I want to tokenize
s = ("mary went to garden. where is mary? "
"mary is carrying apple and milk. "
"what mary is carrying? apple,milk")
into
['mary', 'went', 'to', 'garden', '.',
'where', 'is', 'mary', '?',
'mary', 'is', 'carrying', 'apple', 'and', 'milk', '.',
'what', 'mary', 'is', 'carrying', '?', 'apple,milk']
Please note that I want to keep 'apple,milk' as one word.
My code is:
from nltk.tokenize import RegexpTokenizer
tokenizer = RegexpTokenizer('\w+[\]|\w+[\,]\w+|\.|\?')
s = "mary went to garden. where is mary? mary is carrying apple and milk. what mary is carrying? apple,milk"
tokenizer.tokenize(s)
the result is:
['mary', 'went', 'garden', '.',
'where', 'mary', '?',
'mary', 'carrying', 'apple', 'and', 'milk', '.',
'what', 'mary', 'carrying', '?', 'apple,milk']
However, 'is' and 'to' are missing.

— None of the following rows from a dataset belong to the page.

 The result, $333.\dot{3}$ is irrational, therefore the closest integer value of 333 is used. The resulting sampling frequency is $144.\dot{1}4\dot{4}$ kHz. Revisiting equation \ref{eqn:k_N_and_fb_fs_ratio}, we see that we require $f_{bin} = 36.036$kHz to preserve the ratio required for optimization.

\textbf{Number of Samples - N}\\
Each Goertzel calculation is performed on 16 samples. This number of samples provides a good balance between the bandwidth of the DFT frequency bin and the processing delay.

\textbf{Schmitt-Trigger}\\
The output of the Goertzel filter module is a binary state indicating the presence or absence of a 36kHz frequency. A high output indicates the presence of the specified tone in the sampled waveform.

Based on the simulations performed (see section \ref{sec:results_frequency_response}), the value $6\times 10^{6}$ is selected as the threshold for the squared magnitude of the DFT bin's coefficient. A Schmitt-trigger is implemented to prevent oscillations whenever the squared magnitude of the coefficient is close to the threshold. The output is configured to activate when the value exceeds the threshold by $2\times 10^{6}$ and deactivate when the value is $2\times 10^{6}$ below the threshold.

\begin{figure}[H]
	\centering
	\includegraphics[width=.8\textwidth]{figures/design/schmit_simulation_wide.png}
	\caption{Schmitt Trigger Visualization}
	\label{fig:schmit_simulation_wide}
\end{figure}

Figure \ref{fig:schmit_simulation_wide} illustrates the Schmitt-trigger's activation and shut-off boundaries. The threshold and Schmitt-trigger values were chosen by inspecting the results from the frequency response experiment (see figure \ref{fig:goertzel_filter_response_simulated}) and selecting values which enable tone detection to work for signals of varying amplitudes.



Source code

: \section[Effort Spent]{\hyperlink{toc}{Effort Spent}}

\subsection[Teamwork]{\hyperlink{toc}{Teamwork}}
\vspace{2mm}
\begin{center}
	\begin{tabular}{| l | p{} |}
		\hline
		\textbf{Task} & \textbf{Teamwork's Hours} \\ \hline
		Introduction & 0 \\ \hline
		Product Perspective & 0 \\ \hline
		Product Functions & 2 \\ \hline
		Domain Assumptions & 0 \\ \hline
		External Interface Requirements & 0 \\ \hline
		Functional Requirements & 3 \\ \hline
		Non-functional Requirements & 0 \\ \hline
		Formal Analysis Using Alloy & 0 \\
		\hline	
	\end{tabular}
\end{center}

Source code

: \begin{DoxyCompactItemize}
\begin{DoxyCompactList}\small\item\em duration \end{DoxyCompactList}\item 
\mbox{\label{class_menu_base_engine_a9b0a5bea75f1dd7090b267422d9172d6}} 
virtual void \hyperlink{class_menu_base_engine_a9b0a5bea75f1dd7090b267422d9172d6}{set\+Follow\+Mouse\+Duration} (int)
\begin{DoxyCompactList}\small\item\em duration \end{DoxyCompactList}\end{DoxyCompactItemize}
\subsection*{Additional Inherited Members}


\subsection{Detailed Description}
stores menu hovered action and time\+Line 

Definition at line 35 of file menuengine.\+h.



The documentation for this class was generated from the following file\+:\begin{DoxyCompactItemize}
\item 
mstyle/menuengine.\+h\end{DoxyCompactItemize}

How to keep them?
Your regex pattern simply does not capture the missing words.
You could see this whit a regex tool or using RegexpTokenizer('\w+[\]|\w+[\,]\w+|\.|\?', True) with an additional parameter to show gaps instead of tokens (doc).
Update:
Here is a pattern that finds all the tokens as specified by you:
\w+[\,]\w+|\w+|\.|\?
Remarks: When using regex alternatives it can be important to sort them by length (usually from longest to shortest). The [\] does not make sense to me and is syntactically not correct.